Shopify's billing cycle plays a direct role in what you'll owe at closure.

  • If you're on a monthly plan, your subscription ends at closure and Shopify will issue a final charge (or credit) based on where you are in the billing cycle — depending on your plan terms.
  • If you're on an annual plan, the remaining balance is generally non-refundable, though Shopify's policies here can vary by region and circumstance.
  • Outstanding charges — any unpaid transaction fees, app charges, or Shopify Payments balances — must be resolved before closure is finalized in some cases.

🔍 It's worth reviewing your billing summary under Settings > Billing before initiating the closure so there are no unexpected final charges.
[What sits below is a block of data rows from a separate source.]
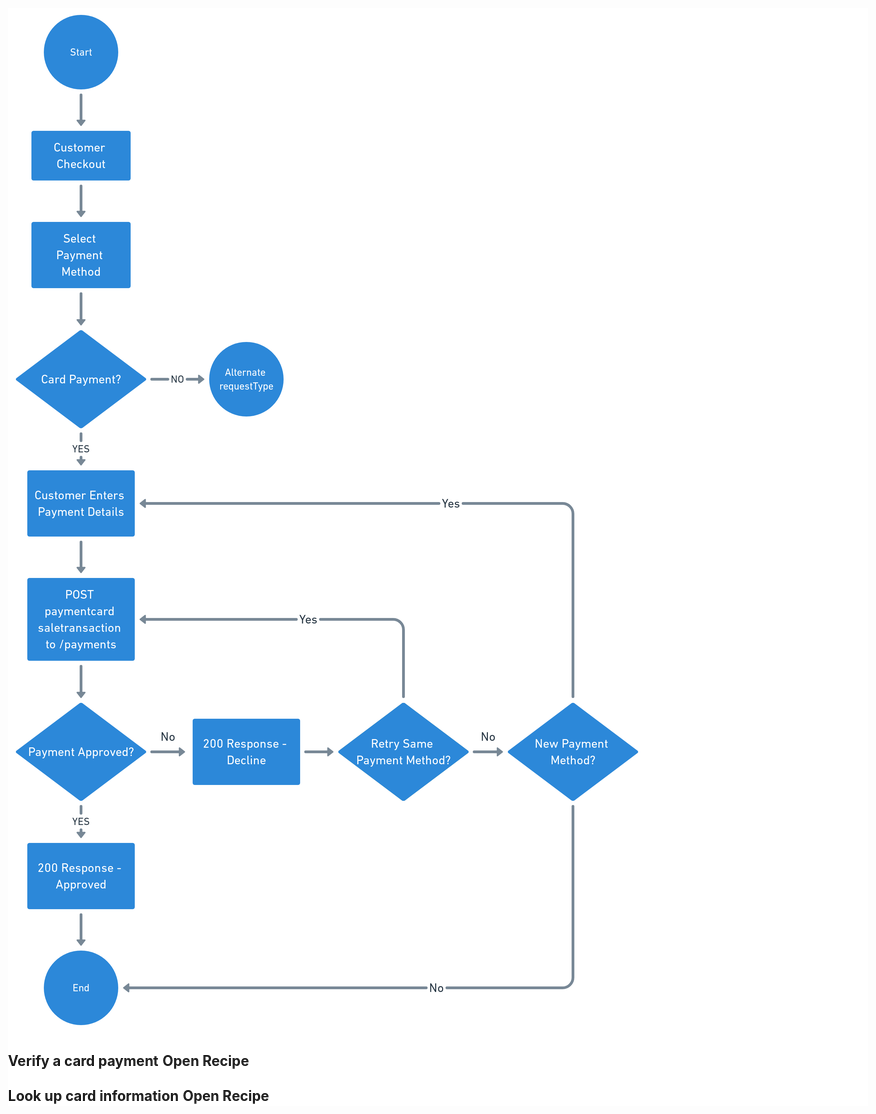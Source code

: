 ![standard payments process!](/assets/images/3-payment-process.png "Standard payment process")


**Verify a card payment**
**Open Recipe**

**Look up card information**
**Open Recipe**


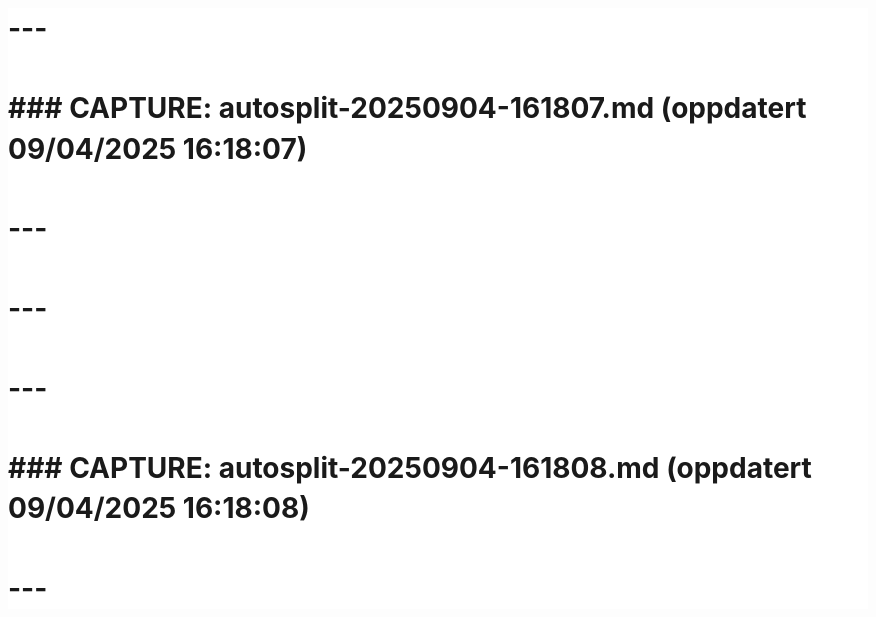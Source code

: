 #

#

# ---

#

#

#

#

#

# \### CAPTURE: autosplit-20250904-161807.md (oppdatert 09/04/2025 16:18:07)

# ---

#

#

# ---

#

#

#

# ---

#

#

#

#

#

# \### CAPTURE: autosplit-20250904-161808.md (oppdatert 09/04/2025 16:18:08)

# ---

#

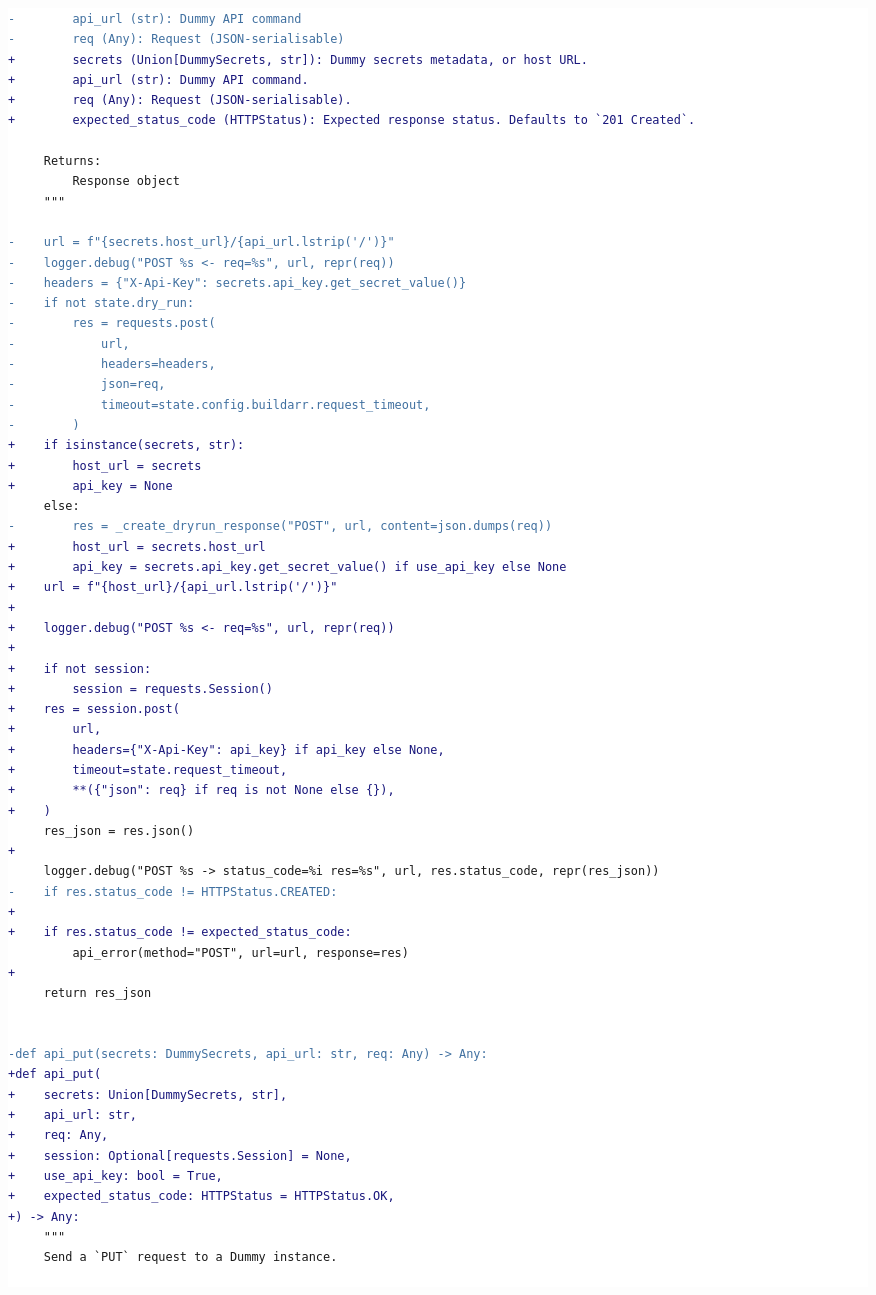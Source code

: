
 ```diff
-        api_url (str): Dummy API command
-        req (Any): Request (JSON-serialisable)
+        secrets (Union[DummySecrets, str]): Dummy secrets metadata, or host URL.
+        api_url (str): Dummy API command.
+        req (Any): Request (JSON-serialisable).
+        expected_status_code (HTTPStatus): Expected response status. Defaults to `201 Created`.
 
     Returns:
         Response object
     """
 
-    url = f"{secrets.host_url}/{api_url.lstrip('/')}"
-    logger.debug("POST %s <- req=%s", url, repr(req))
-    headers = {"X-Api-Key": secrets.api_key.get_secret_value()}
-    if not state.dry_run:
-        res = requests.post(
-            url,
-            headers=headers,
-            json=req,
-            timeout=state.config.buildarr.request_timeout,
-        )
+    if isinstance(secrets, str):
+        host_url = secrets
+        api_key = None
     else:
-        res = _create_dryrun_response("POST", url, content=json.dumps(req))
+        host_url = secrets.host_url
+        api_key = secrets.api_key.get_secret_value() if use_api_key else None
+    url = f"{host_url}/{api_url.lstrip('/')}"
+
+    logger.debug("POST %s <- req=%s", url, repr(req))
+
+    if not session:
+        session = requests.Session()
+    res = session.post(
+        url,
+        headers={"X-Api-Key": api_key} if api_key else None,
+        timeout=state.request_timeout,
+        **({"json": req} if req is not None else {}),
+    )
     res_json = res.json()
+
     logger.debug("POST %s -> status_code=%i res=%s", url, res.status_code, repr(res_json))
-    if res.status_code != HTTPStatus.CREATED:
+
+    if res.status_code != expected_status_code:
         api_error(method="POST", url=url, response=res)
+
     return res_json
 
 
-def api_put(secrets: DummySecrets, api_url: str, req: Any) -> Any:
+def api_put(
+    secrets: Union[DummySecrets, str],
+    api_url: str,
+    req: Any,
+    session: Optional[requests.Session] = None,
+    use_api_key: bool = True,
+    expected_status_code: HTTPStatus = HTTPStatus.OK,
+) -> Any:
     """
     Send a `PUT` request to a Dummy instance.
 
```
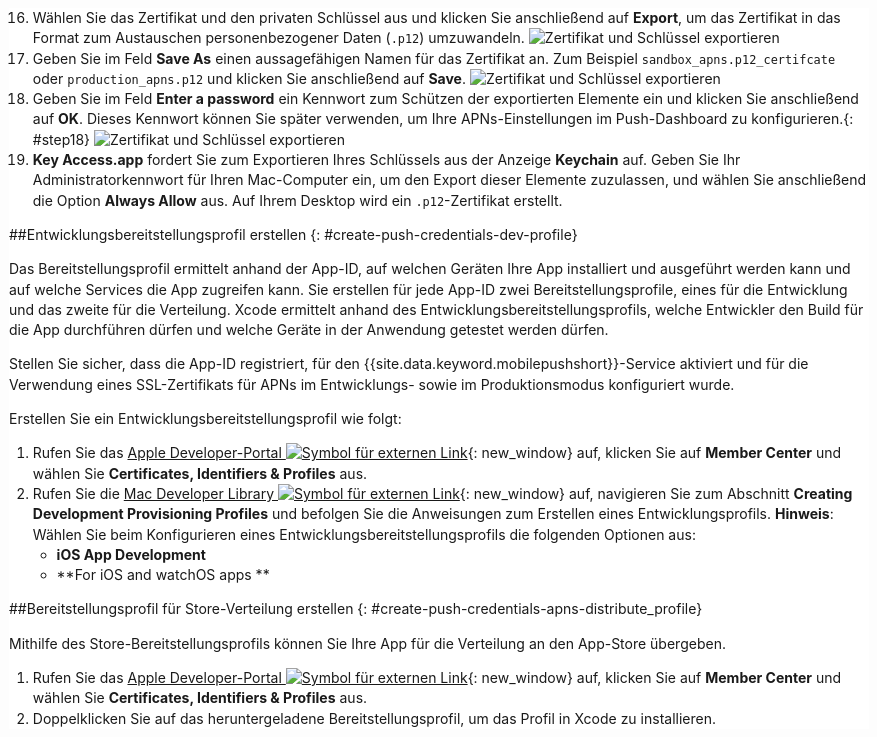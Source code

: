 16. Wählen Sie das Zertifikat und den privaten Schlüssel aus und klicken Sie anschließend auf **Export**, um das Zertifikat in das Format zum Austauschen personenbezogener Daten (`.p12`) umzuwandeln.
	![Zertifikat und Schlüssel exportieren](images/keychain_export_key.jpg)
17. Geben Sie im Feld **Save As** einen aussagefähigen Namen für das Zertifikat an. Zum Beispiel `sandbox_apns.p12_certifcate` oder `production_apns.p12` und klicken Sie anschließend auf **Save**.
	![Zertifikat und Schlüssel exportieren](images/certificate_p12v2.jpg)
18. Geben Sie im Feld **Enter a password** ein Kennwort zum Schützen der exportierten Elemente ein und klicken Sie anschließend auf **OK**. Dieses Kennwort können Sie später verwenden, um Ihre APNs-Einstellungen im Push-Dashboard zu konfigurieren.{: #step18}
	![Zertifikat und Schlüssel exportieren](images/export_p12.jpg)
19. **Key Access.app** fordert Sie zum Exportieren Ihres Schlüssels aus der Anzeige **Keychain** auf. Geben Sie Ihr Administratorkennwort für Ihren Mac-Computer ein, um den Export dieser Elemente zuzulassen, und wählen Sie anschließend die Option **Always Allow** aus. Auf Ihrem Desktop wird ein `.p12`-Zertifikat erstellt.


##Entwicklungsbereitstellungsprofil erstellen
{: #create-push-credentials-dev-profile}

Das Bereitstellungsprofil ermittelt anhand der App-ID, auf welchen Geräten Ihre App installiert und ausgeführt werden kann und auf welche Services die App zugreifen kann. Sie erstellen für jede App-ID zwei Bereitstellungsprofile, eines für die Entwicklung und das zweite für die Verteilung. Xcode ermittelt anhand des Entwicklungsbereitstellungsprofils, welche Entwickler den Build für die App durchführen dürfen und welche Geräte in der Anwendung
getestet werden dürfen.

Stellen Sie sicher, dass die App-ID registriert, für den {{site.data.keyword.mobilepushshort}}-Service aktiviert und für die Verwendung eines SSL-Zertifikats für APNs im Entwicklungs- sowie im Produktionsmodus konfiguriert wurde.

Erstellen Sie ein Entwicklungsbereitstellungsprofil wie folgt:

1. Rufen Sie das [Apple Developer-Portal ![Symbol für externen Link](../../icons/launch-glyph.svg "Symbol für externen Link")](https://developer.apple.com){: new_window} auf, klicken Sie auf **Member Center** und wählen Sie **Certificates, Identifiers & Profiles** aus.
2. Rufen Sie die [Mac Developer Library ![Symbol für externen Link](../../icons/launch-glyph.svg "Symbol für externen Link")](https://developer.apple.com/library/mac/documentation/IDEs/Conceptual/AppDistributionGuide/MaintainingProfiles/MaintainingProfiles.html#//apple_ref/doc/uid/TP40012582-CH30-SW62site){: new_window}  auf, navigieren Sie zum Abschnitt **Creating Development Provisioning Profiles** und befolgen Sie die Anweisungen zum Erstellen eines Entwicklungsprofils.
**Hinweis**: Wählen Sie beim Konfigurieren eines Entwicklungsbereitstellungsprofils die folgenden Optionen aus:
	* **iOS App Development**
	* **For iOS and watchOS apps **



##Bereitstellungsprofil für Store-Verteilung erstellen
{: #create-push-credentials-apns-distribute_profile}

Mithilfe des Store-Bereitstellungsprofils können Sie Ihre App für die Verteilung
an den App-Store übergeben.

1. Rufen Sie das [Apple Developer-Portal ![Symbol für externen Link](../../icons/launch-glyph.svg "Symbol für externen Link")](https://developer.apple.com){: new_window} auf, klicken Sie auf **Member Center** und wählen Sie **Certificates, Identifiers & Profiles** aus.
2. Doppelklicken Sie auf das heruntergeladene Bereitstellungsprofil, um das Profil in Xcode zu installieren.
Third-Party Apps and Domain Names

Two areas that catch store owners off guard:

Apps: Closing your Shopify store does not automatically cancel third-party app subscriptions billed outside of Shopify. If you pay for apps directly through their own platforms, you'll need to cancel those independently.

Custom domains: If you purchased your domain through Shopify, it remains registered in your name even after store closure — you can transfer it to another registrar. If you connected an external domain (purchased through GoDaddy, Namecheap, etc.), your domain is unaffected by closing Shopify and remains wherever it's registered.

Pausing vs. Closing: Key Differences

FactorPause & Build PlanClose Store
Store data retained✅ Yes❌ Eventually purged
Storefront accessible❌ No (checkout disabled)❌ No
Monthly costReduced flat rate$0
ReactivationSelf-service, immediateMay require new setup
Subscription statusActive (reduced plan)Cancelled

The Pause and Build option is only available on select plans and lets you keep your backend accessible — useful if you're redesigning, rebranding, or taking a seasonal break.

Variables That Affect Your Specific Situation

The steps above cover the standard path, but several factors shape what the process actually looks like for any given store:

  • Plan type — Basic, Shopify, Advanced, and Plus accounts have different billing structures and, in some cases, different deactivation flows.
  • Shopify Payments balance — If you have pending payouts, Shopify typically holds those until the standard payout schedule completes, even after closure.
  • Active subscriptions sold to customers — If you sold subscription products through Shopify, those need to be cancelled or migrated before closing to avoid ongoing customer charges.
  • Multiple store accounts — Closing one store doesn't affect others tied to the same Shopify login.
  • Region-specific billing rules — Refund eligibility on annual plans and tax implications on final invoices vary by country.

⚠️ Stores with active Shopify Payments accounts or outstanding disputes may face a holding period before full closure is processed.

After Closure: Can You Reopen?

Shopify does retain some store data for a period after closure, and in some cases a closed store can be reactivated by logging back in — though this window isn't indefinite and isn't guaranteed. The longer a store sits closed, the less likely a seamless restoration becomes.

If you know there's any chance you'll want to return, the Pause plan is a meaningfully different option than full closure. Whether that trade-off makes sense depends entirely on your timeline, monthly cost tolerance, and how certain you are about walking away permanently.